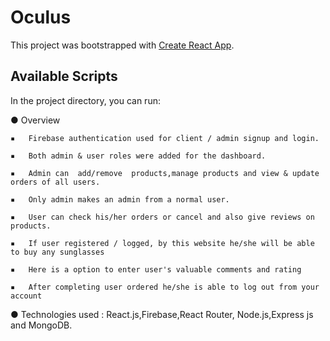# Oculus

This project was bootstrapped with [Create React App](https://product-sales-64a4b.web.app/).

## Available Scripts

In the project directory, you can run:

●	Overview

    ▪   Firebase authentication used for client / admin signup and login.

    ▪   Both admin & user roles were added for the dashboard.

    ▪   Admin can  add/remove  products,manage products and view & update orders of all users.

    ▪   Only admin makes an admin from a normal user.
 
    ▪   User can check his/her orders or cancel and also give reviews on products.

    ▪   If user registered / logged, by this website he/she will be able to buy any sunglasses

    ▪   Here is a option to enter user's valuable comments and rating

    ▪   After completing user ordered he/she is able to log out from your account

●	Technologies used : React.js,Firebase,React Router, Node.js,Express js and MongoDB.
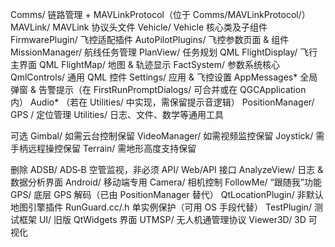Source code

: Comms/	链路管理 + MAVLinkProtocol（位于 Comms/MAVLinkProtocol/）
MAVLink/	MAVLink 协议头文件
Vehicle/	Vehicle 核心类及子组件
FirmwarePlugin/	飞控适配插件
AutoPilotPlugins/	飞控参数页面 & 组件
MissionManager/	航线任务管理
PlanView/	任务规划 QML
FlightDisplay/	飞行主界面 QML
FlightMap/	地图 & 轨迹显示
FactSystem/	参数系统核心
QmlControls/	通用 QML 控件
Settings/	应用 & 飞控设置
AppMessages*	全局弹窗 & 告警提示（在 FirstRunPromptDialogs/ 可合并或在 QGCApplication 内）
Audio*	（若在 Utilities/ 中实现，需保留提示音逻辑）
PositionManager/	GPS / 定位管理
Utilities/	日志、文件、数学等通用工具


可选
Gimbal/	如需云台控制保留
VideoManager/	如需视频监控保留
Joystick/	需手柄远程操控保留
Terrain/	需地形高度支持保留


删除
ADSB/	ADS‑B 空管监视，非必须
API/	Web/API 接口
AnalyzeView/	日志 & 数据分析界面
Android/	移动端专用
Camera/	相机控制
FollowMe/	“跟随我”功能
GPS/	底层 GPS 解码（已由 PositionManager 替代）
QtLocationPlugin/	非默认地图引擎插件
RunGuard.cc/.h	单实例保护（可用 OS 手段代替）
TestPlugin/	测试框架
UI/	旧版 QtWidgets 界面
UTMSP/	无人机通管理协议
Viewer3D/	3D 可视化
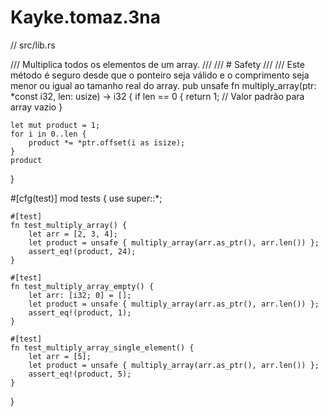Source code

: # Kayke.tomaz.3na

// src/lib.rs

/// Multiplica todos os elementos de um array.
///
/// # Safety
///
/// Este método é seguro desde que o ponteiro seja válido e o comprimento seja menor ou igual ao tamanho real do array.
pub unsafe fn multiply_array(ptr: *const i32, len: usize) -> i32 {
    if len == 0 {
        return 1; // Valor padrão para array vazio
    }

    let mut product = 1;
    for i in 0..len {
        product *= *ptr.offset(i as isize);
    }
    product
}

#[cfg(test)]
mod tests {
    use super::*;

    #[test]
    fn test_multiply_array() {
        let arr = [2, 3, 4];
        let product = unsafe { multiply_array(arr.as_ptr(), arr.len()) };
        assert_eq!(product, 24);
    }

    #[test]
    fn test_multiply_array_empty() {
        let arr: [i32; 0] = [];
        let product = unsafe { multiply_array(arr.as_ptr(), arr.len()) };
        assert_eq!(product, 1);
    }

    #[test]
    fn test_multiply_array_single_element() {
        let arr = [5];
        let product = unsafe { multiply_array(arr.as_ptr(), arr.len()) };
        assert_eq!(product, 5);
    }
}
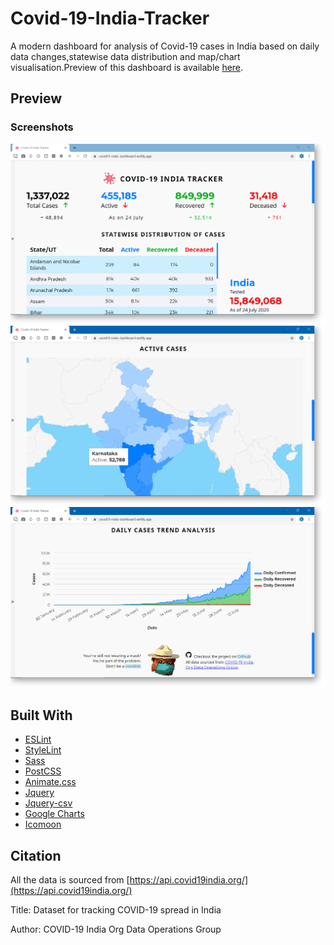 # Covid-19-India-Tracker

A modern dashboard for analysis of Covid-19 cases in India based on daily data changes,statewise data distribution and map/chart visualisation.Preview of this dashboard is available [here](https://covid19-india-dashboard.netlify.app/).

## Preview

### Screenshots

![screenshot1](https://github.com/dsac147/Covid-19-India-Tracker/blob/master/img/screenshot1.png)
![screenshot1](https://github.com/dsac147/Covid-19-India-Tracker/blob/master/img/screenshot2.png)
![screenshot1](https://github.com/dsac147/Covid-19-India-Tracker/blob/master/img/screenshot3.png)

## Built With

- [ESLint](https://eslint.org/)
- [StyleLint](https://stylelint.io/)
- [Sass](https://sass-lang.com/)
- [PostCSS](https://postcss.org/)
- [Animate.css](https://animate.style/)
- [Jquery](https://jquery.com/)
- [Jquery-csv](https://www.npmjs.com/package/jquery-csv)
- [Google Charts](https://developers.google.com/chart)
- [Icomoon](https://icomoon.io/)

## Citation
All the data is sourced from [https://api.covid19india.org/](https://api.covid19india.org/)

Title: Dataset for tracking COVID-19 spread in India 

Author: COVID-19 India Org Data Operations Group



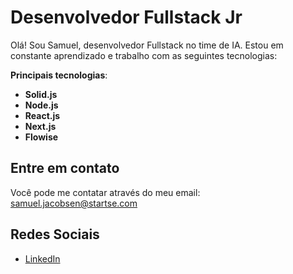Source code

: # Desenvolvedor Fullstack Jr

Olá! Sou Samuel, desenvolvedor Fullstack no time de IA. Estou em constante aprendizado e trabalho com as seguintes tecnologias:

**Principais tecnologias**: 
- **Solid.js**
- **Node.js**
- **React.js**
- **Next.js**
- **Flowise**

## Entre em contato

Você pode me contatar através do meu email: samuel.jacobsen@startse.com

## Redes Sociais

- [LinkedIn](https://www.linkedin.com/in/samuel-jacobsen-7a397a203/)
━━━━━━━━━━
Task requirements:
Go through the data and show every line where "React" occurs.

Reply to the exercise:
This project was bootstrapped with [Create React App](https://product-sales-64a4b.web.app/).
●	Technologies used : React.js,Firebase,React Router, Node.js,Express js and MongoDB.
- **React.js**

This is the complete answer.